Data entries
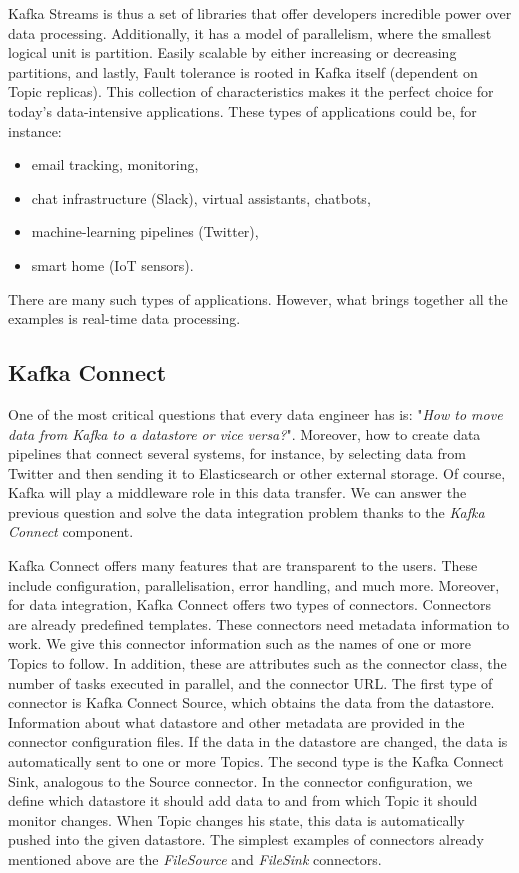 Kafka Streams is thus a set of libraries that offer developers incredible power over data processing.
Additionally, it has a model of parallelism, where the smallest logical unit is partition.
Easily scalable by either increasing or decreasing partitions, and lastly, Fault tolerance is rooted in Kafka itself (dependent on Topic replicas).
This collection of characteristics makes it the perfect choice for today's data-intensive applications.
These types of applications could be, for instance:
\begin{itemize}[itemsep=1mm, parsep=0pt]
    \item email tracking, monitoring,
    \item chat infrastructure (Slack), virtual assistants, chatbots,
    \item machine-learning pipelines (Twitter),
    \item smart home (IoT sensors).
\end{itemize}
There are many such types of applications.
However, what brings together all the examples is real-time data processing.

\subsection{Kafka Connect}

One of the most critical questions that every data engineer has is: "\emph{How to move data from Kafka to a datastore or vice versa?}".
Moreover, how to create data pipelines that connect several systems, for instance, by selecting data from Twitter and then sending it to Elasticsearch or other external storage.
Of course, Kafka will play a middleware role in this data transfer.
We can answer the previous question and solve the data integration problem thanks to the \emph{Kafka Connect} component.

Kafka Connect offers many features that are transparent to the users.
These include configuration, parallelisation, error handling, and much more.
Moreover, for data integration, Kafka Connect offers two types of connectors.
Connectors are already predefined templates.
These connectors need metadata information to work.
We give this connector information such as the names of one or more Topics to follow.
In addition, these are attributes such as the connector class, the number of tasks executed in parallel, and the connector URL.
The first type of connector is Kafka Connect Source, which obtains the data from the datastore.
Information about what datastore and other metadata are provided in the connector configuration files.
If the data in the datastore are changed, the data is automatically sent to one or more Topics.
The second type is the Kafka Connect Sink, analogous to the Source connector.
In the connector configuration, we define which datastore it should add data to and from which Topic it should monitor changes.
When Topic changes his state, this data is automatically pushed into the given datastore.
The simplest examples of connectors already mentioned above are the \emph{FileSource} and \emph{FileSink} connectors.

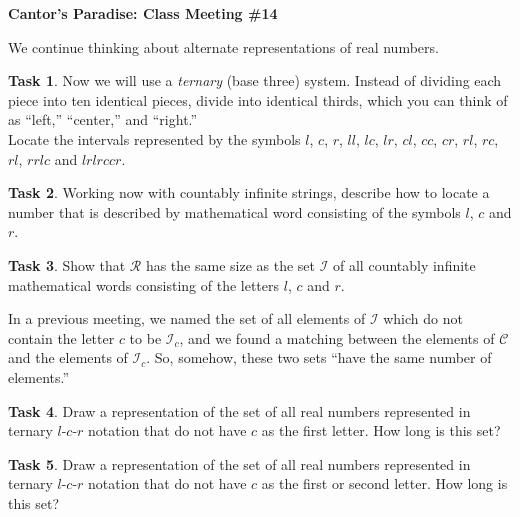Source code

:\documentclass[12pt]{amsart}
\theoremstyle{definition}
\newtheorem{task}{Task}
\begin{document}
\begin{center}
\textbf{\Huge
Cantor's Paradise: Class Meeting \#14
}
\end{center}


\vspace{.5in}


We continue thinking about alternate representations of real numbers. \\

\begin{task}
Now we will use a \emph{ternary} (base three) system. Instead of dividing each piece into ten identical pieces, divide into identical thirds, which you can think of as ``left,'' ``center,'' and ``right.'' \\
Locate the intervals represented by the symbols $l$, $c$, $r$, $ll$, $lc$, $lr$, $cl$, $cc$, $cr$, $rl$, $rc$, $rl$, $rrlc$ and $lrlrccr$. \\
\end{task}

\begin{task} Working now with countably infinite strings, describe how to locate a number that is described by mathematical word consisting of the symbols $l$, $c$ and $r$.\\
\end{task}

\begin{task} Show that $\mathcal{R}$ has the same size as the set $\mathcal{I}$ of all countably infinite mathematical words consisting of the letters $l$, $c$ and $r$.\\
\end{task}

In a previous meeting, we named the set of all elements of $\mathcal{I}$ which do not contain the letter $c$ to be $\mathcal{I}_c$, and we found a matching between the elements of $\mathcal{C}$ and the elements of $\mathcal{I}_c$. So, somehow, these two sets ``have the same number of elements.''\\

\begin{task} Draw a representation of the set of all real numbers represented in ternary $l$-$c$-$r$ notation that do not have $c$ as the first letter. How long is this set?\\
\end{task}

\begin{task} Draw a representation of the set of all real numbers represented in ternary $l$-$c$-$r$ notation that do not have $c$ as the first or second letter. How long is this set? \\
\end{task}
\end{document}
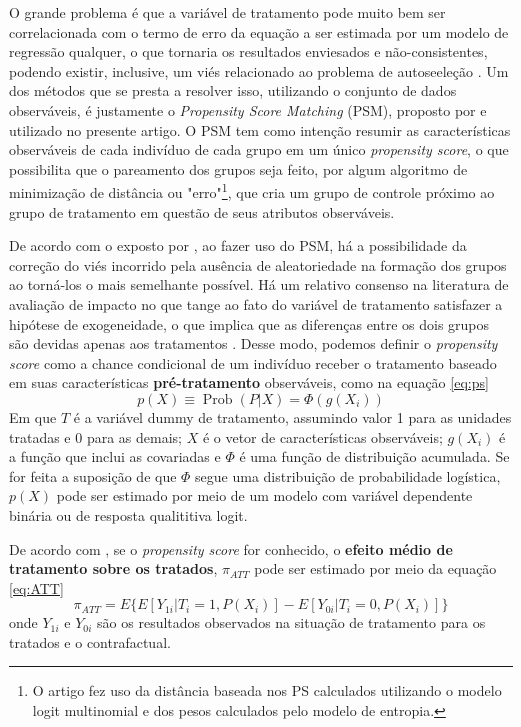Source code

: O grande problema é que a variável de tratamento pode muito bem ser correlacionada com o termo de erro da equação a ser estimada por um modelo de regressão qualquer, o que tornaria os resultados enviesados e não-consistentes, podendo existir, inclusive, um viés relacionado ao problema de autoseeleção \cite{Heckman1979}. Um dos métodos que se presta a resolver isso, utilizando o conjunto de dados observáveis, é justamente o \textit{Propensity Score Matching} (PSM), proposto por  e utilizado no presente artigo. O PSM tem como intenção resumir as características observáveis de cada indivíduo de cada grupo em um único \textit{propensity score}, o que possibilita que o pareamento dos grupos seja feito, por algum algoritmo de minimização de distância ou "erro"\footnote{O artigo fez uso da distância baseada nos PS calculados utilizando o modelo logit multinomial e dos pesos calculados pelo modelo de entropia.}, que cria um grupo de controle próximo ao grupo de tratamento em questão de seus atributos observáveis.

De acordo com o exposto por , ao fazer uso do PSM, há a possibilidade da correção do viés incorrido pela ausência de aleatoriedade na formação dos grupos ao torná-los o mais semelhante possível. Há um relativo consenso na literatura de avaliação de impacto no que tange ao fato do variável de tratamento satisfazer a hipótese de exogeneidade, o que implica que as diferenças entre os dois grupos são devidas apenas aos tratamentos \cite{Caliendo2008}. Desse modo, podemos definir o \textit{propensity score} como a chance condicional de um indivíduo receber o tratamento baseado em suas características \textbf{pré-tratamento} observáveis, como na equação \ref{eq:ps} 
\begin{equation} \label{eq:ps} \tag{3.1.3}
p(X) \equiv \operatorname{Prob}(P|X) = \Phi(g(X_i))
\end{equation}
Em que $T$ é a variável dummy de tratamento, assumindo valor 1 para as unidades tratadas e 0 para as demais; $X$ é o vetor de características observáveis; $g(X_i)$ é a função que inclui as covariadas e $\Phi$ é uma função de distribuição acumulada. Se for feita a suposição de que $\Phi$ segue uma distribuição de probabilidade logística, $p(X)$ pode ser estimado por meio de um modelo com variável dependente binária ou de resposta qualititiva logit.

De acordo com , se o \textit{propensity score} for conhecido, o \textbf{efeito médio de tratamento sobre os tratados}, $\pi_{ATT}$ pode ser estimado por meio da equação \ref{eq:ATT}
\begin{equation} \label{eq:ATT} \tag{3.1.4}
\pi_{ATT} = E\{E[Y_{1i}|T_i = 1, P(X_i)] - E[
Y_{0i}|T_i = 0, P(X_i)]\}
\end{equation} 
onde $Y_{1i}$ e $Y_{0i}$ são os resultados observados na situação de tratamento para os tratados e o contrafactual.

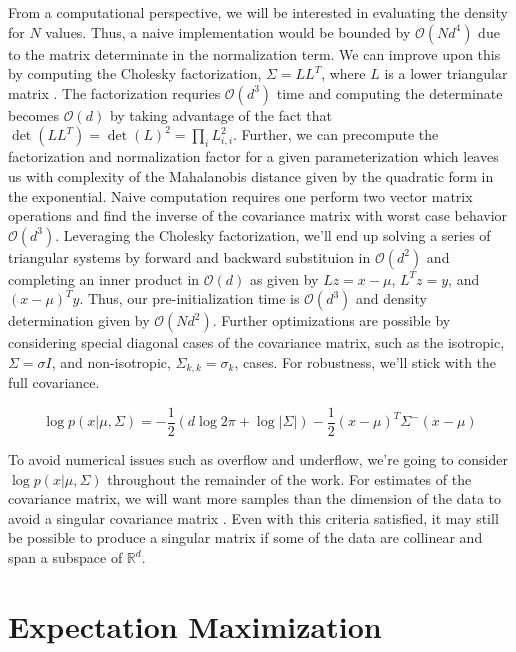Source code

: \documentclass{article}
\newcommand{\boundedBy}[1]{\mathcal{O} \left ( #1 \right )}
\begin{document}
From a computational perspective, we will be interested in evaluating the density for $N$ values. Thus, a naive implementation would be bounded by $\boundedBy{N d^4}$ due to the matrix determinate in the normalization term. We can improve upon this by computing the Cholesky factorization, $\Sigma = L L^T$, where $L$ is a lower triangular matrix \cite[157-158]{kincaid2002}. The factorization requries $\boundedBy{d^3}$ time and computing the determinate becomes $\boundedBy{d}$ by taking advantage of the fact that $\det\left(L L^T\right) = \det(L)^2 = \prod_i L_{i,i}^2$. Further, we can precompute the factorization and normalization factor for a given parameterization which leaves us with complexity of the Mahalanobis distance given by the quadratic form in the exponential. Naive computation requires one perform two vector matrix operations and find the inverse of the covariance matrix with worst case behavior $\boundedBy{d^3}$. Leveraging the Cholesky factorization, we'll end up solving a series of triangular systems by forward and backward substituion in $\boundedBy{d^2}$ and completing an inner product in $\boundedBy{d}$ as given by $L z = x - \mu$, $L^T z = y$, and $(x-\mu)^T y$. Thus, our pre-initialization time is $\boundedBy{d^3}$ and density determination given by $\boundedBy{N d^2}$. Further optimizations are possible by considering special diagonal cases of the covariance matrix, such as the isotropic, $\Sigma = \sigma I$, and non-isotropic, $\Sigma_{k,k} = \sigma_k$, cases. For robustness, we'll stick with the full covariance.

\begin{equation}
	\log p( x \lvert \mu, \Sigma ) = - \frac{1}{2} \left( d \log 2\pi + \log \lvert \Sigma \rvert \right ) - \frac{1}{2} (x - \mu)^{T} \Sigma^{-} (x - \mu)
\end{equation}

To avoid numerical issues such as overflow and underflow, we're going to consider $\log p(x \lvert \mu, \Sigma)$ throughout the remainder of the work. For estimates of the covariance matrix, we will want more samples than the dimension of the data to avoid a singular covariance matrix \cite{fan2016overview}. Even with this criteria satisfied, it may still be possible to produce a singular matrix if some of the data are collinear and span a subspace of $\mathbb{R}^d$.

\section{Expectation Maximization}
\end{document}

— TASK —
Which lines in the records above contain the word "pipelines"? Copy each one.

— ANSWER BOX —
    \item machine-learning pipelines (Twitter),
Moreover, how to create data pipelines that connect several systems, for instance, by selecting data from Twitter and then sending it to Elasticsearch or other external storage.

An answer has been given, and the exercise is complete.